On 25 April, Mozambique was hit by a second cyclone. Category 4 Tropical Cyclone Kenneth made landfall in Cabo Delgado province, bringing wind speeds of up to 200 km per hour and heavy rains. The cyclone left a trail of destruction in the districts of Quissanga, Macomia and Ibo. On Ibo and Matemo islands, 90% of infrastructure was reported to be severely compromised.

Both cyclones caused significant damage to the logistics infrastructure across the affected areas including warehouses, roads and bridges. According to OCHA, Cyclone Idai left 1.85 million people in need, and Cyclone Kenneth an additional 374,000, resulting in over 2.2 million people affected, of which around 2 million were targeted for assistance.

On 20 March, the Logistics Cluster was activated. The World Food Programme (WFP), as lead agency of the Logistics Cluster, was requested to support the government-led response, and provide coordination and information management support, as well as facilitating access to common logistics services to assist the humanitarian community in their efforts to deliver life-saving items across affected areas. WFP as cluster Lead Agency acted as ‘provider of last resort’, offering common logistics services to fill identified common logistics gaps in the humanitarian supply chain and supplement the response of the humanitarian community through the provision of common logistics services. Overall, the cluster supported 102 humanitarian organisations throughout the humanitarian response.

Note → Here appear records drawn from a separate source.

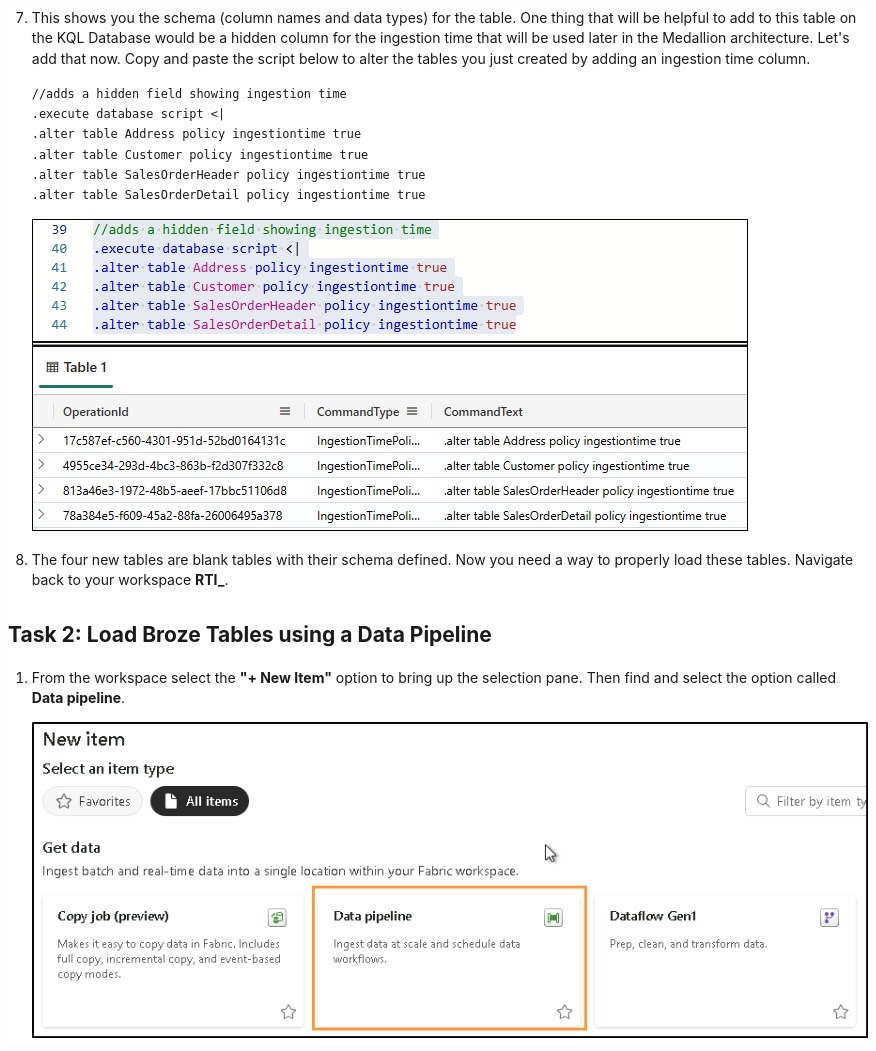 7. This shows you the schema (column names and data types) for the table. One thing that will be helpful to add to this table on the
KQL Database would be a hidden column for the ingestion time that
will be used later in the Medallion architecture. Let's add that
now. Copy and paste the script below to alter the tables you just
created by adding an ingestion time column.

    ```
    //adds a hidden field showing ingestion time
    .execute database script <|
    .alter table Address policy ingestiontime true
    .alter table Customer policy ingestiontime true
    .alter table SalesOrderHeader policy ingestiontime true
    .alter table SalesOrderDetail policy ingestiontime true
    ```

    ![](../media/lab-04/image13.png)

8. The four new tables are blank tables with their schema defined. Now
you need a way to properly load these tables. Navigate back to your
workspace **RTI_<inject key="DeploymentID" enableCopy="false"/>**.

## Task 2: Load Broze Tables using a Data Pipeline

1. From the workspace select the **"+ New Item"** option to bring up
the selection pane. Then find and select the option called **Data
pipeline**.

    ![](../media/lab-04/image14.png)
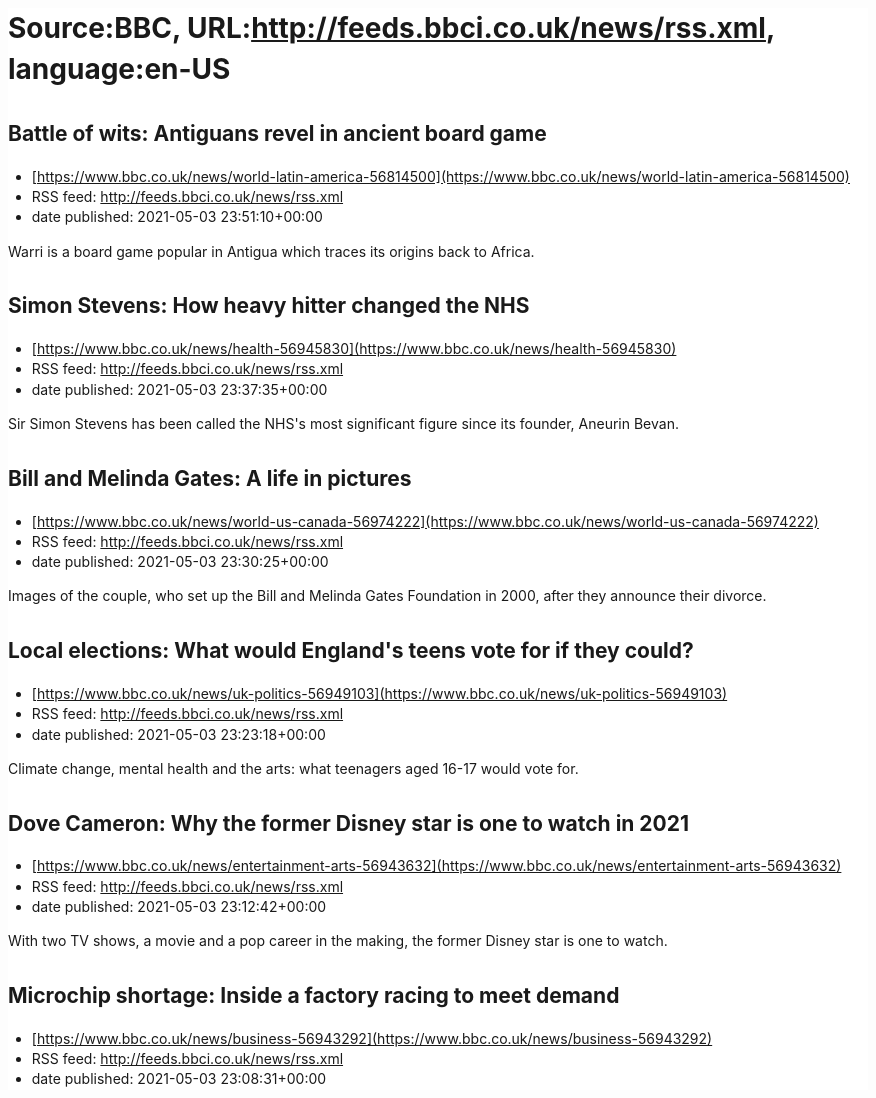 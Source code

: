 # Source:BBC, URL:http://feeds.bbci.co.uk/news/rss.xml, language:en-US

## Battle of wits: Antiguans revel in ancient board game
 - [https://www.bbc.co.uk/news/world-latin-america-56814500](https://www.bbc.co.uk/news/world-latin-america-56814500)
 - RSS feed: http://feeds.bbci.co.uk/news/rss.xml
 - date published: 2021-05-03 23:51:10+00:00

Warri is a board game popular in Antigua which traces its origins back to Africa.

## Simon Stevens: How heavy hitter changed the NHS
 - [https://www.bbc.co.uk/news/health-56945830](https://www.bbc.co.uk/news/health-56945830)
 - RSS feed: http://feeds.bbci.co.uk/news/rss.xml
 - date published: 2021-05-03 23:37:35+00:00

Sir Simon Stevens has been called the NHS's most significant figure since its founder, Aneurin Bevan.

## Bill and Melinda Gates: A life in pictures
 - [https://www.bbc.co.uk/news/world-us-canada-56974222](https://www.bbc.co.uk/news/world-us-canada-56974222)
 - RSS feed: http://feeds.bbci.co.uk/news/rss.xml
 - date published: 2021-05-03 23:30:25+00:00

Images of the couple, who set up the Bill and Melinda Gates Foundation in 2000, after they announce their divorce.

## Local elections: What would England's teens vote for if they could?
 - [https://www.bbc.co.uk/news/uk-politics-56949103](https://www.bbc.co.uk/news/uk-politics-56949103)
 - RSS feed: http://feeds.bbci.co.uk/news/rss.xml
 - date published: 2021-05-03 23:23:18+00:00

Climate change, mental health and the arts: what teenagers aged 16-17 would vote for.

## Dove Cameron: Why the former Disney star is one to watch in 2021
 - [https://www.bbc.co.uk/news/entertainment-arts-56943632](https://www.bbc.co.uk/news/entertainment-arts-56943632)
 - RSS feed: http://feeds.bbci.co.uk/news/rss.xml
 - date published: 2021-05-03 23:12:42+00:00

With two TV shows, a movie and a pop career in the making, the former Disney star is one to watch.

## Microchip shortage: Inside a factory racing to meet demand
 - [https://www.bbc.co.uk/news/business-56943292](https://www.bbc.co.uk/news/business-56943292)
 - RSS feed: http://feeds.bbci.co.uk/news/rss.xml
 - date published: 2021-05-03 23:08:31+00:00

As the situation improved and national structures had the capacity to meet humanitarian needs, the Logistics Cluster transferred the core cluster functions to the national NDMO and began to phase out facilitation of common logistics services. In its exit strategy, the Logistics Cluster included a transition phase until formal deactivated of the cluster, which comprised the provision of technical support in logistics preparedness to the NDMO. The rollout of preparedness initiatives following the Cyclone Idai and Cyclone Kenneth operation, solidifies the cluster’s commitment to strengthening global-regional-local networks, capacities and collaboration, before, during and after emergencies.